About this task
For this exercise, output exactly the lines from the opening line of the listing through the line with "7: In the Shadow of Your Grace", skipping pictures.

Data records
+--

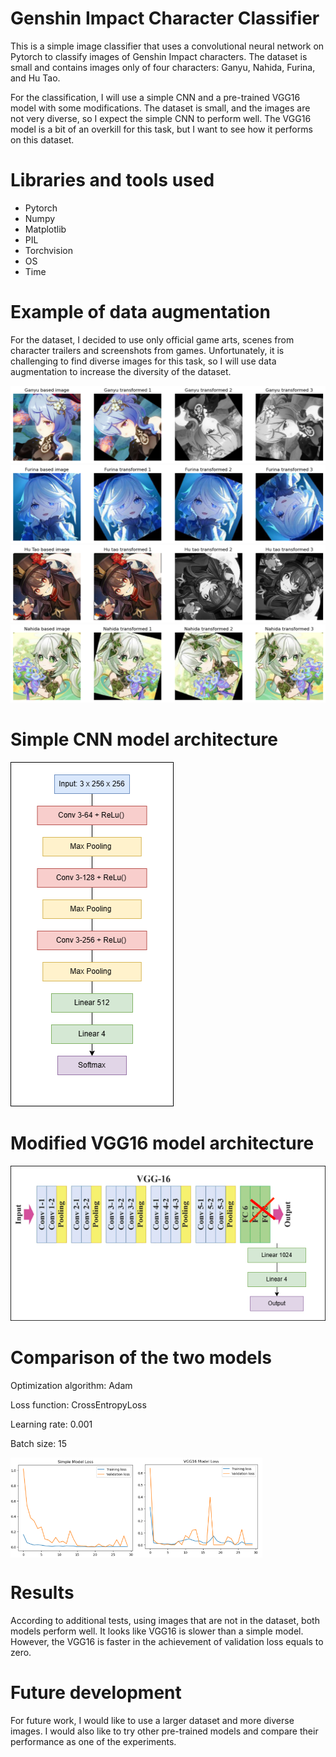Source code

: # Genshin Impact Character Classifier

This is a simple image classifier that uses a convolutional neural network on Pytorch to classify images of Genshin
Impact characters. The dataset is small and contains images only of four characters: Ganyu, Nahida, Furina, and Hu Tao.

For the classification, I will use a simple CNN and a pre-trained VGG16 model with some modifications. The dataset is
small, and the images are not very diverse, so I expect the simple CNN to perform well. The VGG16 model is a bit of an
overkill for this task, but I want to see how it performs on this dataset.

# Libraries and tools used

- Pytorch
- Numpy
- Matplotlib
- PIL
- Torchvision
- OS
- Time

# Example of data augmentation

For the dataset, I decided to use only official game arts, scenes from character trailers and screenshots from games.
Unfortunately, it is challenging to find diverse images for this task, so I will use data augmentation to increase the
diversity of the dataset.

![Data augmentation example](./images/transformed_images.png)
![Data augmentation example](./images/transformed_images_1.png)
![Data augmentation example](./images/transformed_images_2.png)
![Data augmentation example](./images/transformed_images_3.png)

# Simple CNN model architecture

![Data augmentation model](./images/simple_model.png)

# Modified VGG16 model architecture

![Data augmentation model](./images/vgg_model.png)

# Comparison of the two models

Optimization algorithm: Adam

Loss function: CrossEntropyLoss

Learning rate: 0.001

Batch size: 15

<div style="display: flex;">
  <img src="./images/simple_model_loss.png" alt="Simple Model Loss" width="40%">
  <img src="./images/vgg_model_loss.png" alt="VGG Model Loss" width="40%">
</div>


# Results

According to additional tests, using images that are not in the dataset, both models perform well. It looks like VGG16
is slower than a simple model. However, the
VGG16 is faster in the achievement of validation loss equals to zero.

# Future development

For future work, I would like to use a larger dataset and more diverse images. I would also like to try other
pre-trained models and
compare their performance as one of the experiments.

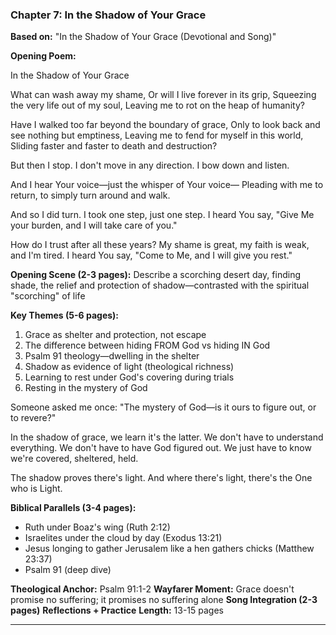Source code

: ### Chapter 7: In the Shadow of Your Grace
**Based on:** "In the Shadow of Your Grace (Devotional and Song)"

**Opening Poem:**

In the Shadow of Your Grace

What can wash away my shame,
Or will I live forever in its grip,
Squeezing the very life out of my soul,
Leaving me to rot on the heap of humanity?

Have I walked too far beyond the boundary of grace,
Only to look back and see nothing but emptiness,
Leaving me to fend for myself in this world,
Sliding faster and faster to death and destruction?

But then I stop. I don't move in any direction.
I bow down and listen.

And I hear Your voice—just the whisper of Your voice—
Pleading with me to return, to simply turn around and walk.

And so I did turn. I took one step, just one step.
I heard You say, "Give Me your burden, and I will take care of you."

How do I trust after all these years?
My shame is great, my faith is weak, and I'm tired.
I heard You say, "Come to Me, and I will give you rest."

**Opening Scene (2-3 pages):** Describe a scorching desert day, finding shade, the relief and protection of shadow—contrasted with the spiritual "scorching" of life

**Key Themes (5-6 pages):**
1. Grace as shelter and protection, not escape
2. The difference between hiding FROM God vs hiding IN God
3. Psalm 91 theology—dwelling in the shelter
4. Shadow as evidence of light (theological richness)
5. Learning to rest under God's covering during trials
6. Resting in the mystery of God

Someone asked me once: "The mystery of God—is it ours to figure out, or to revere?"

In the shadow of grace, we learn it's the latter. We don't have to understand everything. We don't have to have God figured out. We just have to know we're covered, sheltered, held.

The shadow proves there's light. And where there's light, there's the One who is Light.

**Biblical Parallels (3-4 pages):**
- Ruth under Boaz's wing (Ruth 2:12)
- Israelites under the cloud by day (Exodus 13:21)
- Jesus longing to gather Jerusalem like a hen gathers chicks (Matthew 23:37)
- Psalm 91 (deep dive)

**Theological Anchor:** Psalm 91:1-2
**Wayfarer Moment:** Grace doesn't promise no suffering; it promises no suffering alone
**Song Integration (2-3 pages)**
**Reflections + Practice**
**Length:** 13-15 pages

---

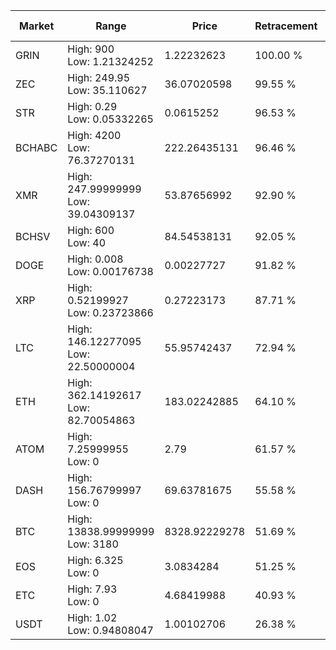 | Market | Range | Price| Retracement | Doubles to 50% |
| --- | --- | --- | --- | --- |
| GRIN | High: 900<br />Low: 1.21324252 | 1.22232623 | 100.00 % | 368.65 |
| ZEC | High: 249.95<br />Low: 35.110627 | 36.07020598 | 99.55 % | 3.95 |
| STR | High: 0.29<br />Low: 0.05332265 | 0.0615252 | 96.53 % | 2.79 |
| BCHABC | High: 4200<br />Low: 76.37270131 | 222.26435131 | 96.46 % | 9.62 |
| XMR | High: 247.99999999<br />Low: 39.04309137 | 53.87656992 | 92.90 % | 2.66 |
| BCHSV | High: 600<br />Low: 40 | 84.54538131 | 92.05 % | 3.78 |
| DOGE | High: 0.008<br />Low: 0.00176738 | 0.00227727 | 91.82 % | 2.14 |
| XRP | High: 0.52199927<br />Low: 0.23723866 | 0.27223173 | 87.71 % | 1.39 |
| LTC | High: 146.12277095<br />Low: 22.50000004 | 55.95742437 | 72.94 % | 1.51 |
| ETH | High: 362.14192617<br />Low: 82.70054863 | 183.02242885 | 64.10 % | 1.22 |
| ATOM | High: 7.25999955<br />Low: 0 | 2.79 | 61.57 % | 1.30 |
| DASH | High: 156.76799997<br />Low: 0 | 69.63781675 | 55.58 % | 1.13 |
| BTC | High: 13838.99999999<br />Low: 3180 | 8328.92229278 | 51.69 % | 1.02 |
| EOS | High: 6.325<br />Low: 0 | 3.0834284 | 51.25 % | 1.03 |
| ETC | High: 7.93<br />Low: 0 | 4.68419988 | 40.93 % | 0.00 |
| USDT | High: 1.02<br />Low: 0.94808047 | 1.00102706 | 26.38 % | 0.00 |
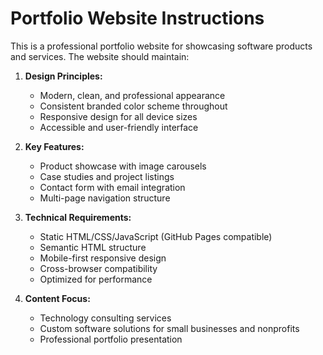 <!-- Use this file to provide workspace-specific custom instructions to Copilot. For more details, visit https://code.visualstudio.com/docs/copilot/copilot-customization#_use-a-githubcopilotinstructionsmd-file -->

# Portfolio Website Instructions

This is a professional portfolio website for showcasing software products and services. The website should maintain:

1. **Design Principles:**
   - Modern, clean, and professional appearance
   - Consistent branded color scheme throughout
   - Responsive design for all device sizes
   - Accessible and user-friendly interface

2. **Key Features:**
   - Product showcase with image carousels
   - Case studies and project listings
   - Contact form with email integration
   - Multi-page navigation structure

3. **Technical Requirements:**
   - Static HTML/CSS/JavaScript (GitHub Pages compatible)
   - Semantic HTML structure
   - Mobile-first responsive design
   - Cross-browser compatibility
   - Optimized for performance

4. **Content Focus:**
   - Technology consulting services
   - Custom software solutions for small businesses and nonprofits
   - Professional portfolio presentation
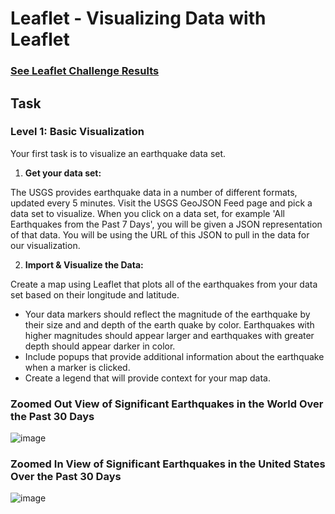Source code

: # Leaflet  - Visualizing Data with Leaflet

### [See Leaflet Challenge Results](https://klsisk.github.io/Web-Design-Challenge/)

## Task

### Level 1: Basic Visualization
Your first task is to visualize an earthquake data set.
1. **Get your data set:** 

The USGS provides earthquake data in a number of different formats, updated every 5 minutes. Visit the USGS GeoJSON Feed page and pick a data set to visualize. When you click on a data set, for example 'All Earthquakes from the Past 7 Days', you will be given a JSON representation of that data. You will be using the URL of this JSON to pull in the data for our visualization.

2. **Import & Visualize the Data:**

Create a map using Leaflet that plots all of the earthquakes from your data set based on their longitude and latitude.
  - Your data markers should reflect the magnitude of the earthquake by their size and and depth of the earth quake by color. Earthquakes with higher magnitudes should appear larger and earthquakes with greater depth should appear darker in color.
  - Include popups that provide additional information about the earthquake when a marker is clicked.
  - Create a legend that will provide context for your map data.

### Zoomed Out View of Significant Earthquakes in the World Over the Past 30 Days
![image](https://user-images.githubusercontent.com/69765842/105659895-d44fbc00-5e97-11eb-9af1-b67b899b42d5.png)

### Zoomed In View of Significant Earthquakes in the United States Over the Past 30 Days
![image](https://user-images.githubusercontent.com/69765842/105659961-f8130200-5e97-11eb-9ef7-833c371c4948.png)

+--

Result for this task
Source code

: # Genshin Impact Character Classifier

This is a simple image classifier that uses a convolutional neural network on Pytorch to classify images of Genshin
Impact characters. The dataset is small and contains images only of four characters: Ganyu, Nahida, Furina, and Hu Tao.

For the classification, I will use a simple CNN and a pre-trained VGG16 model with some modifications. The dataset is
small, and the images are not very diverse, so I expect the simple CNN to perform well. The VGG16 model is a bit of an
overkill for this task, but I want to see how it performs on this dataset.

# Libraries and tools used

- Pytorch
- Numpy
- Matplotlib
- PIL
- Torchvision
- OS
- Time

# Example of data augmentation

For the dataset, I decided to use only official game arts, scenes from character trailers and screenshots from games.
Unfortunately, it is challenging to find diverse images for this task, so I will use data augmentation to increase the
diversity of the dataset.

![Data augmentation example](./images/transformed_images.png)
![Data augmentation example](./images/transformed_images_1.png)
![Data augmentation example](./images/transformed_images_2.png)
![Data augmentation example](./images/transformed_images_3.png)

# Simple CNN model architecture

![Data augmentation model](./images/simple_model.png)

# Modified VGG16 model architecture

![Data augmentation model](./images/vgg_model.png)

# Comparison of the two models

Optimization algorithm: Adam

Loss function: CrossEntropyLoss

Learning rate: 0.001

Batch size: 15

<div style="display: flex;">
  <img src="./images/simple_model_loss.png" alt="Simple Model Loss" width="40%">
  <img src="./images/vgg_model_loss.png" alt="VGG Model Loss" width="40%">
</div>


# Results

According to additional tests, using images that are not in the dataset, both models perform well. It looks like VGG16
is slower than a simple model. However, the
VGG16 is faster in the achievement of validation loss equals to zero.

# Future development

For future work, I would like to use a larger dataset and more diverse images. I would also like to try other
pre-trained models and
compare their performance as one of the experiments.

Source code

: ### Chapter 7: In the Shadow of Your Grace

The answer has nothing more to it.